The role of stress in the development of IBS and symptoms highlights the need for a stress management approach to manage IBS. You can reduce stress by eliminating unnecessary stressors in your life, by increasing dopamine and lowering cortisol levels with exercise, and reducing cortisol and lowering heart rate through breath and meditation. There is also research to support gut directed hypnotherapy to help with psychological symptoms.

It’s also important to support the gut microbiota to prevent poor signaling from the gut to the brain that could lead to anxiety and depression. Our gut bacteria are so complex and unique, and there’s still so much we have to learn about them. The goal is to have a diverse, and large number of beneficial bacteria populating the gut. This can help reduce negative bacteria, and will contribute to improved digestion and a stronger immune system.

Here are a few ways you can support a healthy gut microbiota:

  • Plants! Eat a plant-heavy diet from whole grains, fruits, vegetables, and plant-proteins (legumes, nuts/seeds, tofu/tempeh). These provide fiber that the beneficial bacteria feed on and thrive on!

  • Less sugar, caffeine & alcohol. These are all fine in moderation, but excessive amounts can promote negative bacteria, which would lower beneficial bacteria.

  • Exercise! Low intensity exercise has been shown to support beneficial bacteria.

  • Get outside. Being in the outdoors not only increases your feel good hormones, but the microbes in the area and on the ground can help increase beneficial bacteria inside the gut.
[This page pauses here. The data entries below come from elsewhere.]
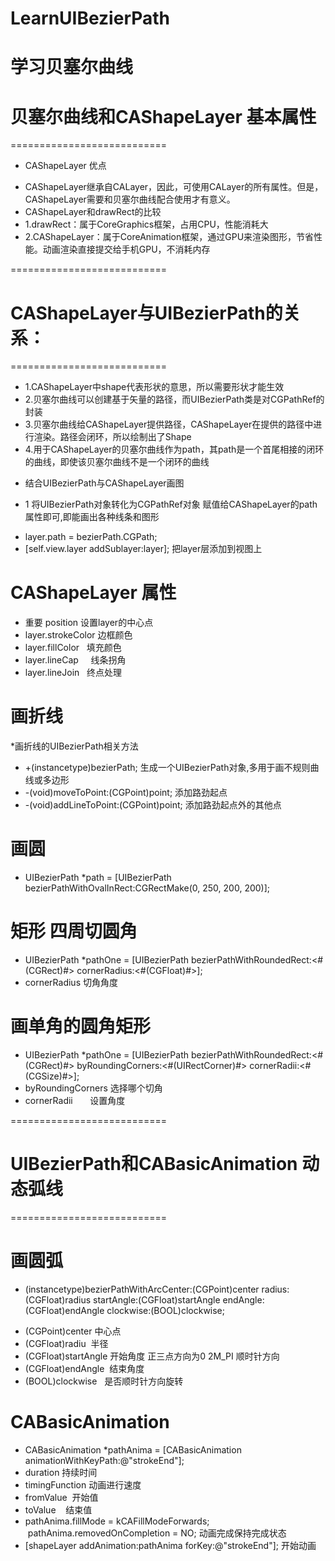 # LearnUIBezierPath
学习贝塞尔曲线
===========================
# 贝塞尔曲线和CAShapeLayer 基本属性
===========================

* CAShapeLayer 优点
- CAShapeLayer继承自CALayer，因此，可使用CALayer的所有属性。但是，CAShapeLayer需要和贝塞尔曲线配合使用才有意义。
- CAShapeLayer和drawRect的比较
- 1.drawRect：属于CoreGraphics框架，占用CPU，性能消耗大 
- 2.CAShapeLayer：属于CoreAnimation框架，通过GPU来渲染图形，节省性能。动画渲染直接提交给手机GPU，不消耗内存

===========================
# CAShapeLayer与UIBezierPath的关系：
===========================
- 1.CAShapeLayer中shape代表形状的意思，所以需要形状才能生效
- 2.贝塞尔曲线可以创建基于矢量的路径，而UIBezierPath类是对CGPathRef的封装
- 3.贝塞尔曲线给CAShapeLayer提供路径，CAShapeLayer在提供的路径中进行渲染。路径会闭环，所以绘制出了Shape
- 4.用于CAShapeLayer的贝塞尔曲线作为path，其path是一个首尾相接的闭环的曲线，即使该贝塞尔曲线不是一个闭环的曲线

* 结合UIBezierPath与CAShapeLayer画图
- 1 将UIBezierPath对象转化为CGPathRef对象 赋值给CAShapeLayer的path属性即可,即能画出各种线条和图形
* layer.path = bezierPath.CGPath; 
* [self.view.layer addSublayer:layer]; 把layer层添加到视图上
# CAShapeLayer 属性
- 重要 position 设置layer的中心点
- layer.strokeColor 边框颜色
- layer.fillColor   填充颜色
- layer.lineCap     线条拐角
- layer.lineJoin    终点处理
# 画折线
*画折线的UIBezierPath相关方法
- +(instancetype)bezierPath; 生成一个UIBezierPath对象,多用于画不规则曲线或多边形
- -(void)moveToPoint:(CGPoint)point; 添加路劲起点
- -(void)addLineToPoint:(CGPoint)point; 添加路劲起点外的其他点
# 画圆
- UIBezierPath *path = [UIBezierPath bezierPathWithOvalInRect:CGRectMake(0, 250, 200, 200)];
# 矩形 四周切圆角
- UIBezierPath *pathOne = [UIBezierPath bezierPathWithRoundedRect:<#(CGRect)#> cornerRadius:<#(CGFloat)#>];
- cornerRadius 切角角度
# 画单角的圆角矩形
- UIBezierPath *pathOne = [UIBezierPath bezierPathWithRoundedRect:<#(CGRect)#> byRoundingCorners:<#(UIRectCorner)#> cornerRadii:<#(CGSize)#>];
- byRoundingCorners 选择哪个切角
- cornerRadii       设置角度

===========================
# UIBezierPath和CABasicAnimation 动态弧线
===========================
# 画圆弧
+ (instancetype)bezierPathWithArcCenter:(CGPoint)center radius:(CGFloat)radius startAngle:(CGFloat)startAngle endAngle:(CGFloat)endAngle clockwise:(BOOL)clockwise;
- (CGPoint)center 中心点
- (CGFloat)radiu  半径
- (CGFloat)startAngle 开始角度 正三点方向为0 2M_PI 顺时针方向
- (CGFloat)endAngle  结束角度
- (BOOL)clockwise   是否顺时针方向旋转
# CABasicAnimation 
- CABasicAnimation *pathAnima = [CABasicAnimation animationWithKeyPath:@"strokeEnd"];
- duration 持续时间
- timingFunction 动画进行速度
- fromValue  开始值
- toValue    结束值
- pathAnima.fillMode = kCAFillModeForwards;
  pathAnima.removedOnCompletion = NO; 动画完成保持完成状态
- [shapeLayer addAnimation:pathAnima forKey:@"strokeEnd"]; 开始动画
  • Probiotics. There is limited research here, but there is a small amount of evidence to support using supplemental probiotics to support a beneficial gut microbiota. Work with a dietitian to pick a probiotic that is best for your needs. It’s also helpful to eat probiotic-rich foods from yogurt, kimchi, kefir, sauerkraut, and kombucha.

  • Reduce the stress! This is a bit repetitive, but we already know the stress response can alter the gut microbiota, so if you want to increase your beneficial bacteria you have to reduce stress levels. If you have a hard time getting control of this, a mental health professional could be helpful.

  • Avoid excessive antibiotic use. Antibiotics are incredible for getting rid of bacterial infections in the body, but they also clear out some of the beneficial microbes. Antibiotics should not be the first line of therapy for every single infection, so talk with your doctor about all options before starting an antibiotic round.

That’s a lot of information, so take a second and set one action item today that you can start implementing into your life to support your gut microbiota and reduce your stress!